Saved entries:
------------------------
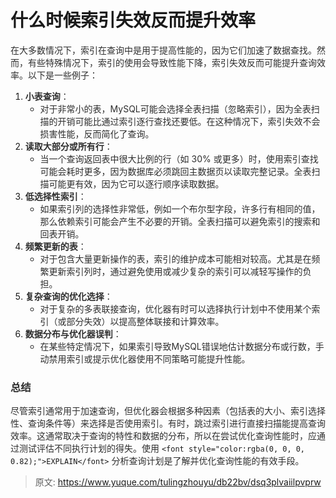 # 什么时候索引失效反而提升效率

<font style="color:rgba(0, 0, 0, 0.82);">在大多数情况下，索引在查询中是用于提高性能的，因为它们加速了数据查找。然而，有些特殊情况下，索引的使用会导致性能下降，索引失效反而可能提升查询效率。以下是一些例子：</font>

1. **<font style="color:rgba(0, 0, 0, 0.82);">小表查询</font>**<font style="color:rgba(0, 0, 0, 0.82);">：</font>
    - <font style="color:rgba(0, 0, 0, 0.82);">对于非常小的表，MySQL可能会选择全表扫描（忽略索引），因为全表扫描的开销可能比通过索引逐行查找还要低。在这种情况下，索引失效不会损害性能，反而简化了查询。</font>
2. **<font style="color:rgba(0, 0, 0, 0.82);">读取大部分或所有行</font>**<font style="color:rgba(0, 0, 0, 0.82);">：</font>
    - <font style="color:rgba(0, 0, 0, 0.82);">当一个查询返回表中很大比例的行（如 30% 或更多）时，使用索引查找可能会耗时更多，因为数据库必须跳回主数据页以读取完整记录。全表扫描可能更有效，因为它可以逐行顺序读取数据。</font>
3. **<font style="color:rgba(0, 0, 0, 0.82);">低选择性索引</font>**<font style="color:rgba(0, 0, 0, 0.82);">：</font>
    - <font style="color:rgba(0, 0, 0, 0.82);">如果索引列的选择性非常低，例如一个布尔型字段，许多行有相同的值，那么依赖索引可能会产生不必要的开销。全表扫描可以避免索引的搜索和回表开销。</font>
4. **<font style="color:rgba(0, 0, 0, 0.82);">频繁更新的表</font>**<font style="color:rgba(0, 0, 0, 0.82);">：</font>
    - <font style="color:rgba(0, 0, 0, 0.82);">对于包含大量更新操作的表，索引的维护成本可能相对较高。尤其是在频繁更新索引列时，通过避免使用或减少复杂的索引可以减轻写操作的负担。</font>
5. **<font style="color:rgba(0, 0, 0, 0.82);">复杂查询的优化选择</font>**<font style="color:rgba(0, 0, 0, 0.82);">：</font>
    - <font style="color:rgba(0, 0, 0, 0.82);">对于复杂的多表联接查询，优化器有时可以选择执行计划中不使用某个索引（或部分失效）以提高整体联接和计算效率。</font>
6. **<font style="color:rgba(0, 0, 0, 0.82);">数据分布与优化器误判</font>**<font style="color:rgba(0, 0, 0, 0.82);">：</font>
    - <font style="color:rgba(0, 0, 0, 0.82);">在某些特定情况下，如果索引导致MySQL错误地估计数据分布或行数，手动禁用索引或提示优化器使用不同策略可能提升性能。</font>

### <font style="color:rgba(0, 0, 0, 0.82);">总结</font>
<font style="color:rgba(0, 0, 0, 0.82);">尽管索引通常用于加速查询，但优化器会根据多种因素（包括表的大小、索引选择性、查询条件等）来选择是否使用索引。有时，跳过索引进行直接扫描能提高查询效率。这通常取决于查询的特性和数据的分布，所以在尝试优化查询性能时，应通过测试评估不同执行计划的得失。使用 </font>`<font style="color:rgba(0, 0, 0, 0.82);">EXPLAIN</font>`<font style="color:rgba(0, 0, 0, 0.82);"> 分析查询计划是了解并优化查询性能的有效手段。</font>



> 原文: <https://www.yuque.com/tulingzhouyu/db22bv/dsq3plvaiilpvprw>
------------------------
Problem requirements:
Images are to be left out when the records above are written out again exactly.

Reply:
 # 什么时候索引失效反而提升效率

<font style="color:rgba(0, 0, 0, 0.82);">在大多数情况下，索引在查询中是用于提高性能的，因为它们加速了数据查找。然而，有些特殊情况下，索引的使用会导致性能下降，索引失效反而可能提升查询效率。以下是一些例子：</font>

1. **<font style="color:rgba(0, 0, 0, 0.82);">小表查询</font>**<font style="color:rgba(0, 0, 0, 0.82);">：</font>
    - <font style="color:rgba(0, 0, 0, 0.82);">对于非常小的表，MySQL可能会选择全表扫描（忽略索引），因为全表扫描的开销可能比通过索引逐行查找还要低。在这种情况下，索引失效不会损害性能，反而简化了查询。</font>
2. **<font style="color:rgba(0, 0, 0, 0.82);">读取大部分或所有行</font>**<font style="color:rgba(0, 0, 0, 0.82);">：</font>
    - <font style="color:rgba(0, 0, 0, 0.82);">当一个查询返回表中很大比例的行（如 30% 或更多）时，使用索引查找可能会耗时更多，因为数据库必须跳回主数据页以读取完整记录。全表扫描可能更有效，因为它可以逐行顺序读取数据。</font>
3. **<font style="color:rgba(0, 0, 0, 0.82);">低选择性索引</font>**<font style="color:rgba(0, 0, 0, 0.82);">：</font>
    - <font style="color:rgba(0, 0, 0, 0.82);">如果索引列的选择性非常低，例如一个布尔型字段，许多行有相同的值，那么依赖索引可能会产生不必要的开销。全表扫描可以避免索引的搜索和回表开销。</font>
4. **<font style="color:rgba(0, 0, 0, 0.82);">频繁更新的表</font>**<font style="color:rgba(0, 0, 0, 0.82);">：</font>
    - <font style="color:rgba(0, 0, 0, 0.82);">对于包含大量更新操作的表，索引的维护成本可能相对较高。尤其是在频繁更新索引列时，通过避免使用或减少复杂的索引可以减轻写操作的负担。</font>
5. **<font style="color:rgba(0, 0, 0, 0.82);">复杂查询的优化选择</font>**<font style="color:rgba(0, 0, 0, 0.82);">：</font>
    - <font style="color:rgba(0, 0, 0, 0.82);">对于复杂的多表联接查询，优化器有时可以选择执行计划中不使用某个索引（或部分失效）以提高整体联接和计算效率。</font>
6. **<font style="color:rgba(0, 0, 0, 0.82);">数据分布与优化器误判</font>**<font style="color:rgba(0, 0, 0, 0.82);">：</font>
    - <font style="color:rgba(0, 0, 0, 0.82);">在某些特定情况下，如果索引导致MySQL错误地估计数据分布或行数，手动禁用索引或提示优化器使用不同策略可能提升性能。</font>

### <font style="color:rgba(0, 0, 0, 0.82);">总结</font>
<font style="color:rgba(0, 0, 0, 0.82);">尽管索引通常用于加速查询，但优化器会根据多种因素（包括表的大小、索引选择性、查询条件等）来选择是否使用索引。有时，跳过索引进行直接扫描能提高查询效率。这通常取决于查询的特性和数据的分布，所以在尝试优化查询性能时，应通过测试评估不同执行计划的得失。使用 </font>`<font style="color:rgba(0, 0, 0, 0.82);">EXPLAIN</font>`<font style="color:rgba(0, 0, 0, 0.82);"> 分析查询计划是了解并优化查询性能的有效手段。</font>



> 原文: <https://www.yuque.com/tulingzhouyu/db22bv/dsq3plvaiilpvprw>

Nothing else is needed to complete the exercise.